Three Questions for Reza Sadri, Director of the AI Bootcamp

Credit: Vicki Chiu/Caltech.

Reza Sadri, the director of the new AI Bootcamp in the Division of Engineering and Applied Science, joined Caltech in 2023, bringing with him 30 years of experience in software development, including as head of machine learning infrastructure at Instacart. He hopes to bridge the gap between academia and AI technology through a series of eight to 10 workshops a year aimed at Caltech graduate students, postdocs, and researchers. Here, Sadri provides some more details about that effort.

What is the AI Bootcamp?

The main goal of the bootcamp is to help participants understand when and how to effectively use AI within their research as well as to identify its appropriate contexts and limitations. Forty years ago, there were a lot of physicists and chemists who could benefit from using a computer, but they didn’t know how. AI is at the stage that the computer was 40 years ago. We must bring scientists on board to be able to use AI effectively.

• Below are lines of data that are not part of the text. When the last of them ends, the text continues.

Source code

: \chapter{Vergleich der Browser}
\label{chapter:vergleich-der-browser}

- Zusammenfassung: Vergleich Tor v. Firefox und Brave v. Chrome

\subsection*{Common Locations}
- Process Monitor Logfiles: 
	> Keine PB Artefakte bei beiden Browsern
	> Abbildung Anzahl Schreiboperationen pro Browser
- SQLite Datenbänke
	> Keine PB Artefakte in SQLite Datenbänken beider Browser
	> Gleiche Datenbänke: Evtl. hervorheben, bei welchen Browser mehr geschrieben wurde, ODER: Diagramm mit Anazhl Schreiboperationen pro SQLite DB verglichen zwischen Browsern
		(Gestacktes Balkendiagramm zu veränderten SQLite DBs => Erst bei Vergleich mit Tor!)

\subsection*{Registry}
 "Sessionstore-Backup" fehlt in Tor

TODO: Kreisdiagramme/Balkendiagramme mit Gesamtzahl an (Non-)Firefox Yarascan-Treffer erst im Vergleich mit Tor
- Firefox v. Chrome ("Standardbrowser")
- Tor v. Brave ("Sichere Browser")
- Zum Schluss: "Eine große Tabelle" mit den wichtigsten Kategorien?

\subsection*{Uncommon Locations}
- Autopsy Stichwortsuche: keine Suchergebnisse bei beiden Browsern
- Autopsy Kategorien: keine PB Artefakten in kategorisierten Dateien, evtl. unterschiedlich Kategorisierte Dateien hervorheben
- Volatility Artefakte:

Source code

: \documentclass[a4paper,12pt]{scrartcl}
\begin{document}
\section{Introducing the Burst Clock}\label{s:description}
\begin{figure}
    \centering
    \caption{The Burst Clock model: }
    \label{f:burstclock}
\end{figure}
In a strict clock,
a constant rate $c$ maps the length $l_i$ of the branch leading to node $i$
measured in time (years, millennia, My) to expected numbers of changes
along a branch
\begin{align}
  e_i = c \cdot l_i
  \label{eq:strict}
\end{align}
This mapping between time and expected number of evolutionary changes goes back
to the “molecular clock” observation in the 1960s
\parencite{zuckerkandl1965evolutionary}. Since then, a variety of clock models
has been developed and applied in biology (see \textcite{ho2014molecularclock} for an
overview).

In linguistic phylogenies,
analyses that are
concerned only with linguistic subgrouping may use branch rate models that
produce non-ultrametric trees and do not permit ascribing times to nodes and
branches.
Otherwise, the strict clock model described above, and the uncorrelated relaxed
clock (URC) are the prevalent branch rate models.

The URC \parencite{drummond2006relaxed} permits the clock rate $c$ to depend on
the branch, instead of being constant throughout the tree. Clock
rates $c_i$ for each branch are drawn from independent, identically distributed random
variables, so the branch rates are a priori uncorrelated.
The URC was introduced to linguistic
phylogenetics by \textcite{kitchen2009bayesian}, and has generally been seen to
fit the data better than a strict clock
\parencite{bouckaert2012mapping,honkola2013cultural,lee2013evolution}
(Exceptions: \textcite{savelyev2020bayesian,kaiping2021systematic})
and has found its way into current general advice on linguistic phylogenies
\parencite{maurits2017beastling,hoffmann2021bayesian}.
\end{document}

What are some ways AI is used ineffectively in industrial and research settings?

First, sometimes, you don’t need AI. There are some applications where you can get by using simple mathematical models or statistics. The second mistake is sometimes people use a complicated model when a simple model will work just as well. The third is mishandling data. Effective use of data requires clean, relevant, and non-leaky datasets—data leakage is when information from outside the training dataset is inadvertently included in the model, leading to unrealistic performance. Misusing data like this leads to wasted efforts such as publishing papers based on incorrect data assumptions.

What is the long-term vision for the bootcamp?

In the past decade, AI has expanded significantly into various branches and applications, and some AI applications are well suited to specific fields or problems. We will offer specialized bootcamps for these applications, such as reinforcement learning, graph neural networks, and large-scale data processing. The broader application of AI across diverse scientific disciplines inherently enriches AI and machine learning. Scientific research often tackles unconventional problems that are not mainstream, presenting unique challenges. Addressing these issues with AI and machine learning necessitates innovative approaches, pushing the boundaries of the field in unexpected directions.